If you want to know about the hottest trend in interior design right now, look no further than TikTok
The social media platform isn’t just a place to learn the latest dance routines or watch hilarious pranks – it’s fast become a wealth of smart home ideas, with designers sharing ‘how to’ videos and advice.
Amongst the many viral trends doing the rounds right now are flower walls, with a new study from confused.com crowning the crafty project the most popular DIY home trend on TikTok right now.
According to the comparison website, #diyflowerwall has pulled in an impressive 33.7 million views since the platform launched.
Flower walls often feature in Instagrammable venues and blow dry bars, and they’re a massive trend at weddings (Kim Kardashian and Kanye West had a mammoth one at their 2014 nuptials) – but now people are bringing the outdoors in and hanging flower panels in their nurseries and bedrooms.
Real or fake?
Walls can be created using fresh or fake flowers; real can be really beautiful though – especially for an occasion like a birthday, wedding or baby shower.
But how long will fresh flowers last? “[It] depends on the varieties chosen, temperatures, and the moisture available within the set-up of the flower wall,” says Elizabeth Waddington, gardening expert at horticulture.co.uk. “Non-treated cut flowers from sustainable sources should not be expected to last for more than a week or (at maximum) two.
“Flowers like Calendula, marigolds and dahlias, though beautiful, can only really be expected to look at their best for around five days to a week in a well-prepared flower wall. Sunflowers and chrysanthemums can last a bit longer.”

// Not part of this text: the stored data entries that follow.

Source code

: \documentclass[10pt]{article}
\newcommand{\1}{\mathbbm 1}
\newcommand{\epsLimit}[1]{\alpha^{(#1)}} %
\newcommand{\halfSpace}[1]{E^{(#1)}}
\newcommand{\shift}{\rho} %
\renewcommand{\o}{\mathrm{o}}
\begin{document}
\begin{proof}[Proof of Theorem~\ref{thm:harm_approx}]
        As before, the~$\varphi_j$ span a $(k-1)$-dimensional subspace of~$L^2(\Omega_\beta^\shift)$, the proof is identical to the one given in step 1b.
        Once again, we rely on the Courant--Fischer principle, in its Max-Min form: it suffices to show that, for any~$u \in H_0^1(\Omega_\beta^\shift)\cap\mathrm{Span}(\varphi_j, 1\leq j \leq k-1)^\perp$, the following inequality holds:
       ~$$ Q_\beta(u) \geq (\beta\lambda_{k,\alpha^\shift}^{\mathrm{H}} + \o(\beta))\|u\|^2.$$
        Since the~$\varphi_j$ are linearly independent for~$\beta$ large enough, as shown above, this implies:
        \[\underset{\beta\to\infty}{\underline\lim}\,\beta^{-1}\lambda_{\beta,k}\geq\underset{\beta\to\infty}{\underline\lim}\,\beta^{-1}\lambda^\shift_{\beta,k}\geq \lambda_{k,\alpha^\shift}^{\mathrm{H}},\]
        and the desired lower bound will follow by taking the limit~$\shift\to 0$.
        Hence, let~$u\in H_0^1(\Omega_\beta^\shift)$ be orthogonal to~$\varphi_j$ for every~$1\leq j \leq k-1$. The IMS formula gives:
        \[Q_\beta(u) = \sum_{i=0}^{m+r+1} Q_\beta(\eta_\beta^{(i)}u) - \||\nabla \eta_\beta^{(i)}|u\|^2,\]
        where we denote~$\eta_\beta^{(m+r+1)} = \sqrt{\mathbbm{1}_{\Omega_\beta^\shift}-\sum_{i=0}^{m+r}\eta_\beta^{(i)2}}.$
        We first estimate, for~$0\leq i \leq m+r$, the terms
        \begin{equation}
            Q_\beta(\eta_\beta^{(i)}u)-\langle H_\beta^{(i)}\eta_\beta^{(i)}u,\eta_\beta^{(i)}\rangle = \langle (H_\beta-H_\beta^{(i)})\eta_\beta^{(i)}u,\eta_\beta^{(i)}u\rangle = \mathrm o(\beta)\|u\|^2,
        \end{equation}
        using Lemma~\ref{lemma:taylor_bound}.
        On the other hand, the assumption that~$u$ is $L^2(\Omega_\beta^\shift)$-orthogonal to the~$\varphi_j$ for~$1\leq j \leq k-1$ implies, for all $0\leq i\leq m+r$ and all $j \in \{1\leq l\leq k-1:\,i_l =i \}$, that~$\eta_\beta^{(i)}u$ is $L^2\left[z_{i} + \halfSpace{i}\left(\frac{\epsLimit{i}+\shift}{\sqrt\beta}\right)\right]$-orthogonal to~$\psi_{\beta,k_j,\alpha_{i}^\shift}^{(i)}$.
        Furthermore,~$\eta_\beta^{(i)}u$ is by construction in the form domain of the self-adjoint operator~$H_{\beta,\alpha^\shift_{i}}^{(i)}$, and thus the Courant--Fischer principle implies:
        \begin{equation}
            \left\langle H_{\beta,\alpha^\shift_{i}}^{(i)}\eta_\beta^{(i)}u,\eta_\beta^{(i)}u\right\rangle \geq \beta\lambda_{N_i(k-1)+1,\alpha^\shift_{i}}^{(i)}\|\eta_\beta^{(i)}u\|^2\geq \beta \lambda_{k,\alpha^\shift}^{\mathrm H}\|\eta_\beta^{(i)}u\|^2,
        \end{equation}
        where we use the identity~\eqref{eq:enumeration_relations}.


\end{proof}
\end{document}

She says some of these flowers can be dried for arrangements too though, “Dried flowers can look good for several months, sometimes even longer.”
Alternatively, if you want a longer-lasting display, or are making an effort to be sustainable, you might be able to create a beautiful flower wall without cutting flowers at all. “Living plants can last a long time when they are allowed to continue to grow – and living flowers can make a wonderful backdrop in a vertical garden or living wall design,” notes Waddington.
But if you’re on a tight budget or creating a flower wall with real plants or flowers isn’t feasible, artificial flower walls are a fantastic substitute. You can buy false flowers in bulk on Amazon or other online stores for a long lasting effect.
Where to start
To make your own flower wall at home, you’ll need a metal mesh sheet panel, which you can source from local hardware stores. A2 is a good size for a statement wall hanging.
“Choose a wide-weave natural fabric or metal wire mesh, with wool or some other natural material to hold moisture behind it, and screw it against a backer board of some kind,” says Waddington.
The amount of flowers you’ll need will depend on the size of your panel, but if you’re using real ones make sure to select long stems so you’re able to thread them through the panelling.
What kinds of flowers?
When it comes to choosing your flowers, roses and peonies are a popular choice, and it’s a good idea to select a few different colours so there’s variety in the wall hanging.
Jess Martin, design expert at Ginger Ray advises to “go with pale, neutral colours” such as whites and light pastel shades, so if you’re ever taking images in front of it – the subject really stands out.
“Adding smaller and more delicate flowers like baby’s breath (Gypsophila), Yarrow (Achillea) or Ammi majus can break up the heaviness, as can adding a range of trailing foliage and grasses,” says Waddington.
“Plants like petunias, pansies, nasturtiums and many other hanging basket plants can be placed within various eco-friendly vertical structures to give a living wall of cascading flowers.”
How to arrange it
The easiest way to get started with a simple flower wall project is to arrange your flowers into piles of the same colour, so you evenly distribute them as you go. This will help you make sure the colours sit side by side and complement one another on the wall.
Start from the outside and work your way inwards, threading the flowers through the mesh panelling and securing them to the grid with garden wire. A pair of gardening scissors will be useful for cutting back the lengthy stems once the blooms are held in place.
Once you’ve filled the entire board with flowers and you’re happy with the finished look, you can add your choice of wall hanger and secure the panel to the wall.
Not only can you pin up flower walls and take them down as you please, Martin says that they’re also an “affordable option” if you can’t afford the cost of framing prints.
“The beauty of this trend is that you can make the wall as big or small as you please, depending on the space you have,” she adds.